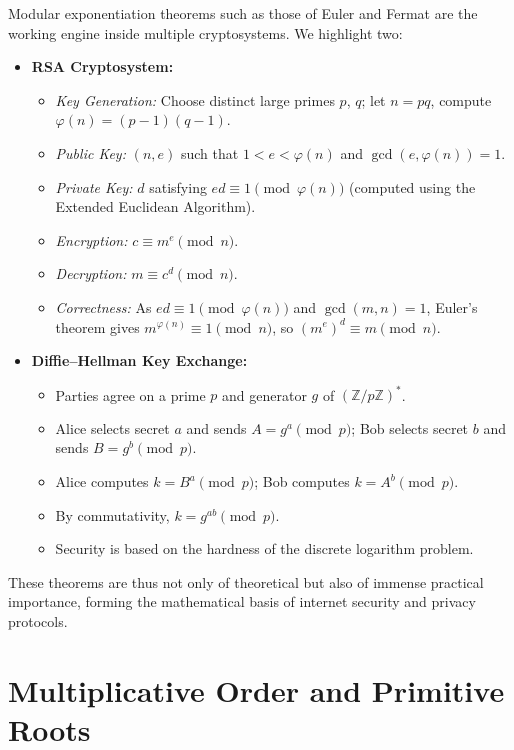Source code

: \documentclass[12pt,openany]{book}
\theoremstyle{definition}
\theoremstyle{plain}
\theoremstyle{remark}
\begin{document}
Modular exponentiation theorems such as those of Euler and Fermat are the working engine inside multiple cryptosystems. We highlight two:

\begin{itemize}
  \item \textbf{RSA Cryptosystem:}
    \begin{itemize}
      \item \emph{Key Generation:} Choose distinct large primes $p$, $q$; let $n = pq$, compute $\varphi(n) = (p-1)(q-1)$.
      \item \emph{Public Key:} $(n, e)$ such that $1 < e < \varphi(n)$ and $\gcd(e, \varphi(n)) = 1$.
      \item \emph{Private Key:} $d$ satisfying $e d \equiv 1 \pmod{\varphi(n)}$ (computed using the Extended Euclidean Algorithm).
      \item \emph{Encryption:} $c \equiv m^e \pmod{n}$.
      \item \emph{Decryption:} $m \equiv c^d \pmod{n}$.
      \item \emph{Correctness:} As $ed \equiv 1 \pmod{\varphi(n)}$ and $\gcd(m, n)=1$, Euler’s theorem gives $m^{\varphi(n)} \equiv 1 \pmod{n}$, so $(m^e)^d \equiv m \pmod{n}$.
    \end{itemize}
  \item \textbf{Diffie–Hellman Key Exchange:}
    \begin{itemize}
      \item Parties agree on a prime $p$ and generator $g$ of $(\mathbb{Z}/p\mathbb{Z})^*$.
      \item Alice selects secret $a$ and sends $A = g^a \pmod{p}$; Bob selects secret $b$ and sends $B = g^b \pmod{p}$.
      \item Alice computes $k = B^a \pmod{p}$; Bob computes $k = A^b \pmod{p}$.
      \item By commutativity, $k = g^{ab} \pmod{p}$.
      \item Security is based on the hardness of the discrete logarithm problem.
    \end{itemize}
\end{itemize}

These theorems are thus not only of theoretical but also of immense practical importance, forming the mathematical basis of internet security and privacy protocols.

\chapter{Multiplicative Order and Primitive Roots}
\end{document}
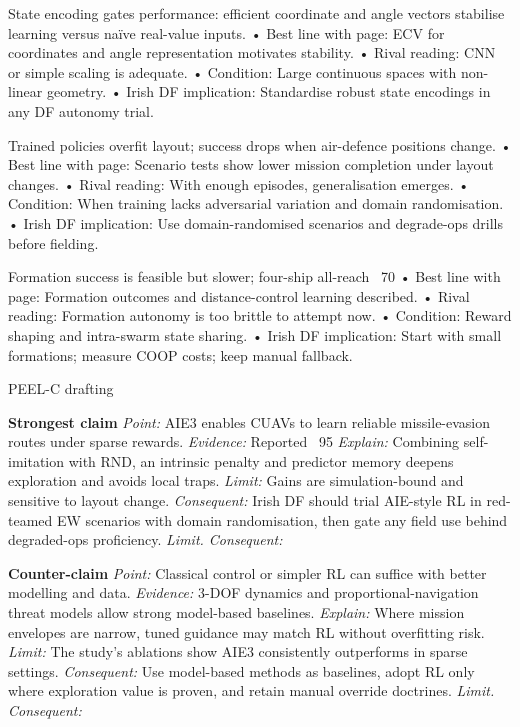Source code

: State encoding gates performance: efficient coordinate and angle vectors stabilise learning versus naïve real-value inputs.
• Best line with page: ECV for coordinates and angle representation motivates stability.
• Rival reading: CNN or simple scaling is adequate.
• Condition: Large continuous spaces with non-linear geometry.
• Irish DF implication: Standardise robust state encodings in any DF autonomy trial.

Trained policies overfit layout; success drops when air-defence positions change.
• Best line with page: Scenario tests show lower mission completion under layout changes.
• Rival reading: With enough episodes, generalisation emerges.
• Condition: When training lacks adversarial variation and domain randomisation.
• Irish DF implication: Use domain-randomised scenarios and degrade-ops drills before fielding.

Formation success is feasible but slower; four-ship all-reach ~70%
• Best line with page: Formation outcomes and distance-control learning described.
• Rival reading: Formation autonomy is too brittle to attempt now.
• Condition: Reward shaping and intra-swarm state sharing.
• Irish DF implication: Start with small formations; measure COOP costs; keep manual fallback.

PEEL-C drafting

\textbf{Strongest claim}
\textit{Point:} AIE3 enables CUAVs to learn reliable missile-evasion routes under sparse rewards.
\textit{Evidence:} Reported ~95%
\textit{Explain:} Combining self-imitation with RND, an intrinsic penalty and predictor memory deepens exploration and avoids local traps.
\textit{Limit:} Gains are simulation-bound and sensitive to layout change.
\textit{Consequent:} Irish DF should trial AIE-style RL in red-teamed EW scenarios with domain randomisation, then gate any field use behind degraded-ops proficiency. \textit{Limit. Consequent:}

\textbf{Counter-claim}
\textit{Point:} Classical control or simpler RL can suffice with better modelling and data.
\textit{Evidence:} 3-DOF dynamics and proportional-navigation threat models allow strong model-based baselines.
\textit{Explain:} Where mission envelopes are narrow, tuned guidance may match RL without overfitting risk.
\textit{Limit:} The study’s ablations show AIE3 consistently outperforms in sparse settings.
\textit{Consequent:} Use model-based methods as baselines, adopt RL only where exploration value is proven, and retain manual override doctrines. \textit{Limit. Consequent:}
--*--
The answer must consist of every line from the entries above that contains "Rival".

• Rival reading: CNN or simple scaling is adequate.
• Rival reading: With enough episodes, generalisation emerges.
• Rival reading: Formation autonomy is too brittle to attempt now.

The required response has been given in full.